**The problem**
A verbatim reproduction of the lines below, from the line containing "Card Transaction Dashboard" through the line containing "- Revenue increased by 28.8%", both ends included, is the whole required output.

Saved data entries
***

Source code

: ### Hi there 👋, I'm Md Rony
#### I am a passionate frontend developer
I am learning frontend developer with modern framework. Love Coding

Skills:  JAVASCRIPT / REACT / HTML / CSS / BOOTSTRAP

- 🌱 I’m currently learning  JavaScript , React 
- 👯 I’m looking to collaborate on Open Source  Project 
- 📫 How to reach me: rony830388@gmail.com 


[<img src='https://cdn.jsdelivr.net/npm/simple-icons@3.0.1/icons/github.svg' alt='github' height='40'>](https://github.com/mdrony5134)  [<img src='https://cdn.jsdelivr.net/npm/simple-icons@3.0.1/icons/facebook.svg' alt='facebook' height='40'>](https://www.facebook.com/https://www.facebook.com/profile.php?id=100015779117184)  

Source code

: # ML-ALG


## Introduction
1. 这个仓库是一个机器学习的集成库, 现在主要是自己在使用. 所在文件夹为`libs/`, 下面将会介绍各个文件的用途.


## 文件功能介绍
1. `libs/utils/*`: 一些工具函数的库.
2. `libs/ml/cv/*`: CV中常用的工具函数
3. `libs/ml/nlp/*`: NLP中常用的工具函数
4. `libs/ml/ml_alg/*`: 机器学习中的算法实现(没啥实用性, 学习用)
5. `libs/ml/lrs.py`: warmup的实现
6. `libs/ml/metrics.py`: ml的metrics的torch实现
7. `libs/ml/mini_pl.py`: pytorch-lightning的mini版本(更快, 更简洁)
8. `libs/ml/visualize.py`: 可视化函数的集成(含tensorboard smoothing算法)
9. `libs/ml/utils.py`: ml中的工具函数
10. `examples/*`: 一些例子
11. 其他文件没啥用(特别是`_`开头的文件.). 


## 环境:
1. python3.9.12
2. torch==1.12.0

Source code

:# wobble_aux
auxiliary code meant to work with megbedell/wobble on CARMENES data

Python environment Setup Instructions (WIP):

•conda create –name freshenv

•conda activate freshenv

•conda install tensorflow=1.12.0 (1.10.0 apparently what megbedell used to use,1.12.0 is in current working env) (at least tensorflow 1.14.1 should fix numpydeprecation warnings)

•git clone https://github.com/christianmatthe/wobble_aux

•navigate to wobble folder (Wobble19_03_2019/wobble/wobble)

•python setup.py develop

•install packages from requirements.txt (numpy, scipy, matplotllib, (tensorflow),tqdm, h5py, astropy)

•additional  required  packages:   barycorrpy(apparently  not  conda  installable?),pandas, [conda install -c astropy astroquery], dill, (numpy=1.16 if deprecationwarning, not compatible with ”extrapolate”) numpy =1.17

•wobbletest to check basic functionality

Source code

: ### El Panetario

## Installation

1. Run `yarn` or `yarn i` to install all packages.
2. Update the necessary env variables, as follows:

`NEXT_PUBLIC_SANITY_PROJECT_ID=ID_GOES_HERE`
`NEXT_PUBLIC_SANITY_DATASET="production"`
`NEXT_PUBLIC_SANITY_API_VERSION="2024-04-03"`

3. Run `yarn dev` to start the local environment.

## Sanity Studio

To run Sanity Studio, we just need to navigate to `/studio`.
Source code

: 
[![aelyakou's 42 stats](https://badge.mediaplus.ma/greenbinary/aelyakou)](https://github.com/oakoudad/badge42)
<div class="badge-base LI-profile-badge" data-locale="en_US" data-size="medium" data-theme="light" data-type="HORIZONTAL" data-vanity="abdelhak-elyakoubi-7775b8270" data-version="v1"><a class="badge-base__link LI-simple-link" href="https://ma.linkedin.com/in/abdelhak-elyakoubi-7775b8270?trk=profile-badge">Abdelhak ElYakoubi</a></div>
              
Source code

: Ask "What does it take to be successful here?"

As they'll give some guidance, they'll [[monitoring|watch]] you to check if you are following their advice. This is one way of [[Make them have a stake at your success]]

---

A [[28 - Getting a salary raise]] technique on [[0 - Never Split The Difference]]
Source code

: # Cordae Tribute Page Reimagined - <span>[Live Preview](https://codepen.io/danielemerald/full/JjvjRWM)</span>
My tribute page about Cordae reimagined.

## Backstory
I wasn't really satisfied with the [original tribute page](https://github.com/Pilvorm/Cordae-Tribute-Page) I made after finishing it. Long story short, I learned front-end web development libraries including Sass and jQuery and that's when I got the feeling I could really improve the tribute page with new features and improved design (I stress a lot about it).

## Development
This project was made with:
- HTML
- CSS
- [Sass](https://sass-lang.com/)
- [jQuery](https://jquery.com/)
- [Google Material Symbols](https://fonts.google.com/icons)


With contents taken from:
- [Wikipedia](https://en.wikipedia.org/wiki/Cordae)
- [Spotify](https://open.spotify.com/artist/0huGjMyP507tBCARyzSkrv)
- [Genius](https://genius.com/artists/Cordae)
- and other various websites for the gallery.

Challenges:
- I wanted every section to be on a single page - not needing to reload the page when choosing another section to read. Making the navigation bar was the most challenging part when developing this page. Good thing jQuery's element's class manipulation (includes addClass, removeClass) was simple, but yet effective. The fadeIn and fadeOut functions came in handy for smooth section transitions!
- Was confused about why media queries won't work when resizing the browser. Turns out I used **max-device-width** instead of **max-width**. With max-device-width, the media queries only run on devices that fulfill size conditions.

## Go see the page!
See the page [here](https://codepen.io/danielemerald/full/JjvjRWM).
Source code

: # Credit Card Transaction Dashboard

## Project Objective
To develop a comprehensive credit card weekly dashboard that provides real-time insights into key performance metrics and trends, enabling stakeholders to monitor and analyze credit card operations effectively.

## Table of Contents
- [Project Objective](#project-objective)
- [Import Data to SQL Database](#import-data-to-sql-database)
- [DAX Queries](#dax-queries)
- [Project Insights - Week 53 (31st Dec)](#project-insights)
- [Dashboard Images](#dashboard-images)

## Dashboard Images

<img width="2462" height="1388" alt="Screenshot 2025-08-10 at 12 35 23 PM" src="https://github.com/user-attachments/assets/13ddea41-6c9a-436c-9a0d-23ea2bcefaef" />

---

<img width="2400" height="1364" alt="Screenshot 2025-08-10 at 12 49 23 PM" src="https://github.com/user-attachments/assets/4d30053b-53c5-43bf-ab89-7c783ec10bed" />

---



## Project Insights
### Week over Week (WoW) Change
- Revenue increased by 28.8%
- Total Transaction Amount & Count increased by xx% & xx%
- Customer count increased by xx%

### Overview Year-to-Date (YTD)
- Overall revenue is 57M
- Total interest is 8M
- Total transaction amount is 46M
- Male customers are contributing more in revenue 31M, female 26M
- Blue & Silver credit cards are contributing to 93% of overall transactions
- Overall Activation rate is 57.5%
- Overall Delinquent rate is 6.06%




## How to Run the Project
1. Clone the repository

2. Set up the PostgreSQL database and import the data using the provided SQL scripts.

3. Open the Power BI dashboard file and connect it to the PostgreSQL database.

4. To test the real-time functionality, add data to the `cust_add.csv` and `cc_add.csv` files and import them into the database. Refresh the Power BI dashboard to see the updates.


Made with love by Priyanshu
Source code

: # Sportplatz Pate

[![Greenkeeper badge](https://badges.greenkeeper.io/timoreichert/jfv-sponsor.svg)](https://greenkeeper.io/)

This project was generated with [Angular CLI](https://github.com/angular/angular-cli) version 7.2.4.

***

**Reply**
: # Credit Card Transaction Dashboard

## Project Objective
To develop a comprehensive credit card weekly dashboard that provides real-time insights into key performance metrics and trends, enabling stakeholders to monitor and analyze credit card operations effectively.

## Table of Contents
- [Project Objective](#project-objective)
- [Import Data to SQL Database](#import-data-to-sql-database)
- [DAX Queries](#dax-queries)
- [Project Insights - Week 53 (31st Dec)](#project-insights)
- [Dashboard Images](#dashboard-images)

## Dashboard Images

<img width="2462" height="1388" alt="Screenshot 2025-08-10 at 12 35 23 PM" src="https://github.com/user-attachments/assets/13ddea41-6c9a-436c-9a0d-23ea2bcefaef" />

---

<img width="2400" height="1364" alt="Screenshot 2025-08-10 at 12 49 23 PM" src="https://github.com/user-attachments/assets/4d30053b-53c5-43bf-ab89-7c783ec10bed" />

---



## Project Insights
### Week over Week (WoW) Change
- Revenue increased by 28.8%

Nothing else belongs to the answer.